Fator de Queda

CAPA-CIENCIA-E-REDENCAO

O elemento determinante que promoveu a migração do potencial espiritual para o gradiente dinâmico, e deste para a matéria bruta, foi precisamente o movimento de oscilação, ou frequência, então denominado em nossos estudos de fator de queda.

O fator de queda impôs à substância constitutiva do espírito sua mórbida inversão, pelo aumento da frequência íntima que a constitui. No estado puro, a substância não detém frequência alguma, sendo nulo seu fator de queda. Inexiste nela nenhum tipo de oscilação, caracterizando-lhe o estado de estabilidade plena.

Com o desmoronamento dimensional da queda, a substância sofreu o paulatino aumento de sua oscilação, terminando como matéria densa, em seu máximo grau de movimento frequencial. No entanto, o  fenômeno não foi idêntico para todos, pois o impulso da revolta básica teve diferentes intensidades.

Não alcançamos ainda compreender, irmãos, exatamente o que determinou essa distinção individual do motim original, apenas sabemos que o grau da contração sofrida pelo espírito foi proporcional à posição que ele ocupava na hierarquia do Absoluto, gerando variados valores para o fator de queda. E este é exatamente o elemento indutor das diferentes velocidades evolutivas experimentadas pelos filhos do Relativismo. Sabidamente, uns vão à frente, enquanto outros tardam a seguir o caminho de volta, precisamente por deterem valores distintos do fator de queda.
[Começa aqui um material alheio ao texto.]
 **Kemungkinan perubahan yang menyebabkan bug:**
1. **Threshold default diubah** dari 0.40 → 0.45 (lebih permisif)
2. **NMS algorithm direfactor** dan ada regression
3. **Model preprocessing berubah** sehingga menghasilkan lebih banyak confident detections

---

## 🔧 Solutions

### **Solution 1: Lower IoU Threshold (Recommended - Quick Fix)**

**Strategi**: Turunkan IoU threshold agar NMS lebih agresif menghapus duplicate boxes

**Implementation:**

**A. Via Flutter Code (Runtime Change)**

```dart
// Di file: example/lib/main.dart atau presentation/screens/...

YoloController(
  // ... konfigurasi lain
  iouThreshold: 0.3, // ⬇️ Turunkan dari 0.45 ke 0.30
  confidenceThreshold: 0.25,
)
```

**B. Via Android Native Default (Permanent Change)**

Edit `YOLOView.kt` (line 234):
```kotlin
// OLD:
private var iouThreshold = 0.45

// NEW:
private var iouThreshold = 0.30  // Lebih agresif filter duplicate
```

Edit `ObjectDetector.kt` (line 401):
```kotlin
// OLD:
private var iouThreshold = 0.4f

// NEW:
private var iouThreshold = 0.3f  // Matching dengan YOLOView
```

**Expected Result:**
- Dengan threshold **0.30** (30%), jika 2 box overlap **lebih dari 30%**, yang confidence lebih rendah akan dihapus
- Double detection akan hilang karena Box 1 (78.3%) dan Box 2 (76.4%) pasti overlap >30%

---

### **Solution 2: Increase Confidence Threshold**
O fator de queda, portanto, agora particulariza nossas diferenças evolutivas. Além disso, identificamos ser esse importante fator diretamente proporcional ao grau do egoísmo vivido e pretendido pelo espírito que caiu. Logo, quanto mais a queda é reiterada nas atitudes de revolta do ser, em sua caminhada de retorno, maior será a frequência impressa aos seus veículos de manifestação. Por isso toda queda moral, nada mais que a repetição da primeira falência, embrutece e limita o potencial do ser, produzindo contenção de forças e involução de suas vestes.

 

O fator de queda faz então da frequência o denominador comum entre todos os elementos do universo, que agora reconhecemos como espírito, energia e matéria. O aumento da frequência interna do tecido da substância que nos entretece foi o responsável pela transmutação dos valores abstratos do espírito em domínios físicos. Portanto, em última análise, a única diferença existente entre a matéria bruta, as energias radiantes e a consciência pura é de natureza vibracional, pois a potência da substância que a todos compõe, em sua essência, permanece inalterada.
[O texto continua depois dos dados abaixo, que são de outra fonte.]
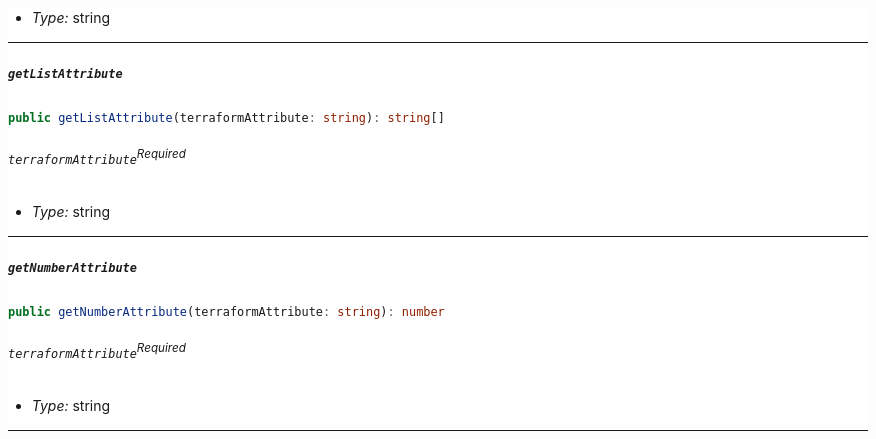 - *Type:* string

---

##### `getListAttribute` <a name="getListAttribute" id="@cdktf/provider-azurerm.streamAnalyticsOutputBlob.StreamAnalyticsOutputBlobTimeoutsOutputReference.getListAttribute"></a>

```typescript
public getListAttribute(terraformAttribute: string): string[]
```

###### `terraformAttribute`<sup>Required</sup> <a name="terraformAttribute" id="@cdktf/provider-azurerm.streamAnalyticsOutputBlob.StreamAnalyticsOutputBlobTimeoutsOutputReference.getListAttribute.parameter.terraformAttribute"></a>

- *Type:* string

---

##### `getNumberAttribute` <a name="getNumberAttribute" id="@cdktf/provider-azurerm.streamAnalyticsOutputBlob.StreamAnalyticsOutputBlobTimeoutsOutputReference.getNumberAttribute"></a>

```typescript
public getNumberAttribute(terraformAttribute: string): number
```

###### `terraformAttribute`<sup>Required</sup> <a name="terraformAttribute" id="@cdktf/provider-azurerm.streamAnalyticsOutputBlob.StreamAnalyticsOutputBlobTimeoutsOutputReference.getNumberAttribute.parameter.terraformAttribute"></a>

- *Type:* string

---

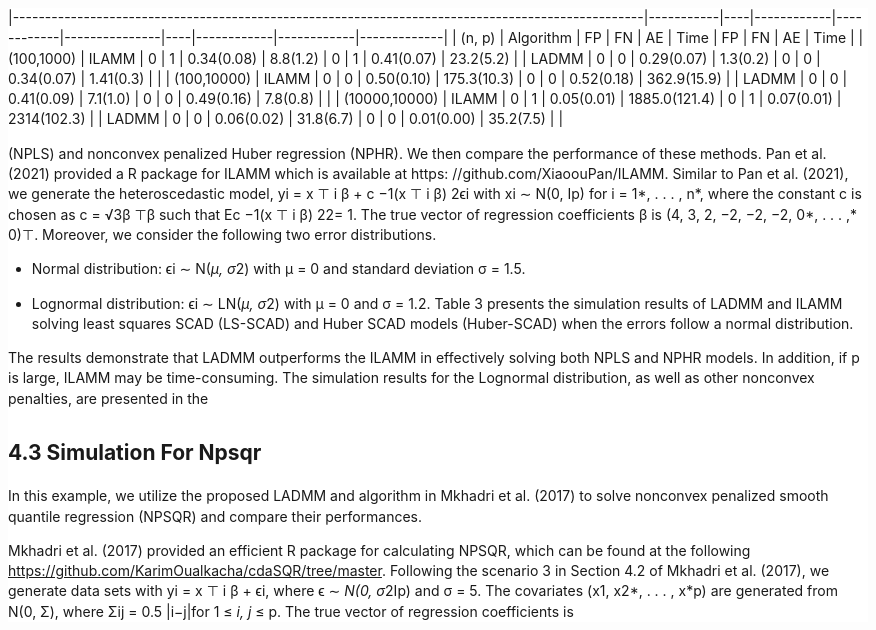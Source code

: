 |--------------------------------------------------------------------------------------------------|-----------|----|------------|------------|---------------|----|------------|------------|-------------|
| (n, p)                                                                                           | Algorithm | FP | FN         | AE         | Time          | FP | FN         | AE         | Time        |
| (100,1000)                                                                                       | ILAMM     | 0  | 1          | 0.34(0.08) | 8.8(1.2)      | 0  | 1          | 0.41(0.07) | 23.2(5.2)   |
| LADMM                                                                                            | 0         | 0  | 0.29(0.07) | 1.3(0.2)   | 0             | 0  | 0.34(0.07) | 1.41(0.3)  |             |
| (100,10000)                                                                                      | ILAMM     | 0  | 0          | 0.50(0.10) | 175.3(10.3)   | 0  | 0          | 0.52(0.18) | 362.9(15.9) |
| LADMM                                                                                            | 0         | 0  | 0.41(0.09) | 7.1(1.0)   | 0             | 0  | 0.49(0.16) | 7.8(0.8)   |             |
| (10000,10000)                                                                                    | ILAMM     | 0  | 1          | 0.05(0.01) | 1885.0(121.4) | 0  | 1          | 0.07(0.01) | 2314(102.3) |
| LADMM                                                                                            | 0         | 0  | 0.06(0.02) | 31.8(6.7)  | 0             | 0  | 0.01(0.00) | 35.2(7.5)  |             |

(NPLS) and nonconvex penalized Huber regression (NPHR). We then compare the performance of these methods. Pan et al. (2021) provided a R package for ILAMM which is available at https:
//github.com/XiaoouPan/ILAMM. Similar to Pan et al. (2021), we generate the heteroscedastic model, yi = x
⊤
i β + c
−1(x
⊤
i β)
2ϵi with xi ∼ N(0, Ip) for i = 1*, . . . , n*, where the constant c is chosen as c =
√3β
⊤β such that Ec
−1(x
⊤
i β)
22= 1. The true vector of regression coefficients β is
(4, 3, 2, −2, −2, −2, 0*, . . . ,* 0)⊤. Moreover, we consider the following two error distributions.

- Normal distribution: ϵi ∼ N(*µ, σ*2) with µ = 0 and standard deviation σ = 1.5.

- Lognormal distribution: ϵi ∼ LN(*µ, σ*2) with µ = 0 and σ = 1.2.
Table 3 presents the simulation results of LADMM and ILAMM solving least squares SCAD
(LS-SCAD) and Huber SCAD models (Huber-SCAD) when the errors follow a normal distribution.

The results demonstrate that LADMM outperforms the ILAMM in effectively solving both NPLS and NPHR models. In addition, if p is large, ILAMM may be time-consuming. The simulation results for the Lognormal distribution, as well as other nonconvex penalties, are presented in the

## 4.3 Simulation For Npsqr

In this example, we utilize the proposed LADMM and algorithm in Mkhadri et al. (2017) to solve nonconvex penalized smooth quantile regression (NPSQR) and compare their performances.

Mkhadri et al. (2017) provided an efficient R package for calculating NPSQR, which can be found at the following https://github.com/KarimOualkacha/cdaSQR/tree/master. Following the scenario 3 in Section 4.2 of Mkhadri et al. (2017), we generate data sets with yi = x
⊤
i β + ϵi, where ϵ ∼ *N(0, σ*2Ip) and σ = 5. The covariates (x1, x2*, . . . , x*p) are generated from N(0, Σ), where Σij = 0.5 |i−j|for 1 ≤ *i, j* ≤ p. The true vector of regression coefficients is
E, assim, concluímos que a distância que nos aparta de Deus e das inteligências  puras que habitam o Absoluto é unicamente um diferencial de frequência, jamais uma distância espacial ou um mero intervalo temporal. Estamos, então, tão perto de Deus quanto as mais altas entidades angelicais da Criação. Somente não nos damos conta disso, pois o aumento da oscilação que nos serve o espírito embruteceu-nos e roubou-nos a sensibilidade necessária para se perceber a face do Divino.
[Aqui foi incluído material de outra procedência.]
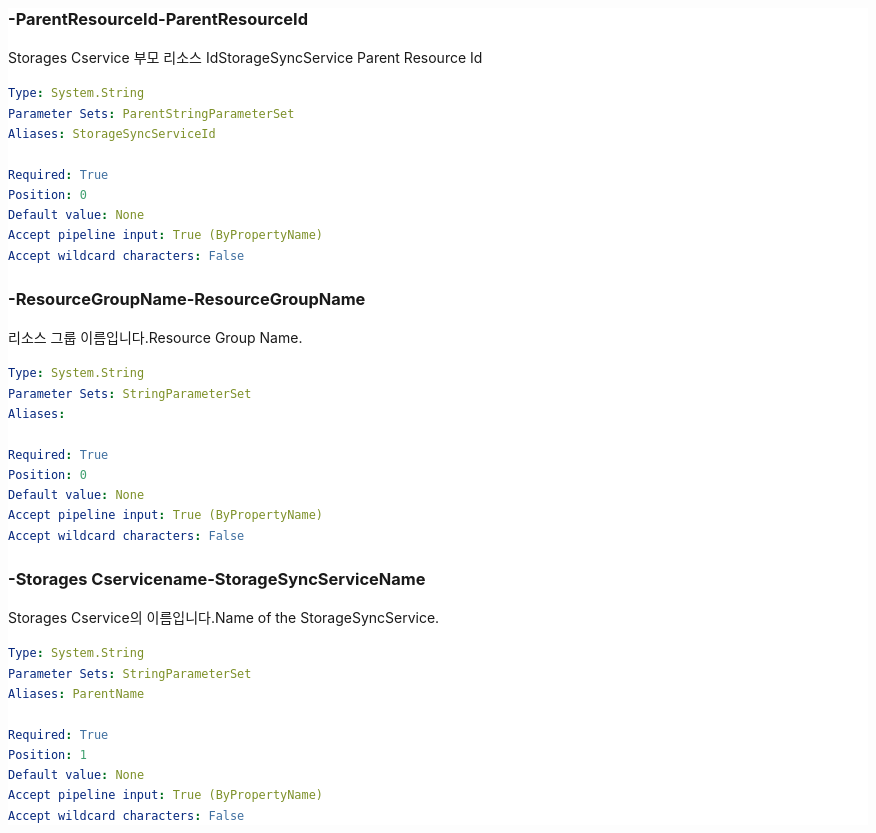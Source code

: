 ### <span data-ttu-id="e30a6-126">-ParentResourceId</span><span class="sxs-lookup"><span data-stu-id="e30a6-126">-ParentResourceId</span></span>
<span data-ttu-id="e30a6-127">Storages<c13> Cservice 부모 리소스 Id</span><span class="sxs-lookup"><span data-stu-id="e30a6-127">StorageSyncService Parent Resource Id</span></span>

```yaml
Type: System.String
Parameter Sets: ParentStringParameterSet
Aliases: StorageSyncServiceId

Required: True
Position: 0
Default value: None
Accept pipeline input: True (ByPropertyName)
Accept wildcard characters: False
```

### <span data-ttu-id="e30a6-128">-ResourceGroupName</span><span class="sxs-lookup"><span data-stu-id="e30a6-128">-ResourceGroupName</span></span>
<span data-ttu-id="e30a6-129">리소스 그룹 이름입니다.</span><span class="sxs-lookup"><span data-stu-id="e30a6-129">Resource Group Name.</span></span>

```yaml
Type: System.String
Parameter Sets: StringParameterSet
Aliases:

Required: True
Position: 0
Default value: None
Accept pipeline input: True (ByPropertyName)
Accept wildcard characters: False
```

### <span data-ttu-id="e30a6-130">-Storages<c13> Cservicename</span><span class="sxs-lookup"><span data-stu-id="e30a6-130">-StorageSyncServiceName</span></span>
<span data-ttu-id="e30a6-131">Storages<c13> Cservice의 이름입니다.</span><span class="sxs-lookup"><span data-stu-id="e30a6-131">Name of the StorageSyncService.</span></span>

```yaml
Type: System.String
Parameter Sets: StringParameterSet
Aliases: ParentName

Required: True
Position: 1
Default value: None
Accept pipeline input: True (ByPropertyName)
Accept wildcard characters: False
```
Agora acreditamos que todos, de fato, somos deuses. E apenas nos achamos momentaneamente contraídos pelo aumento de nossa vibração interna. Logo, para grande consolo nosso, temos a certeza de que as incríveis potências que nos constituem são exatamente as mesmas que edificam os anjos. Nossa natureza é em tudo idêntica à natureza divina que nos criou. Com a queda, nada perdemos, absolutamente nada nos foi retirado, como nada se perde e nada se ganha na natureza. Apenas as três grandezas que nos constituem, repetimos, sofreram diferenciação de seus relativos valores originais, por imposição de nossa insurreição de origem.

E temos a certeza de que o fator de queda se reduz com o progresso do espírito, abrandando-se mediante o exercício da bondade, e se anulará completamente após sua inclusão no Absoluto.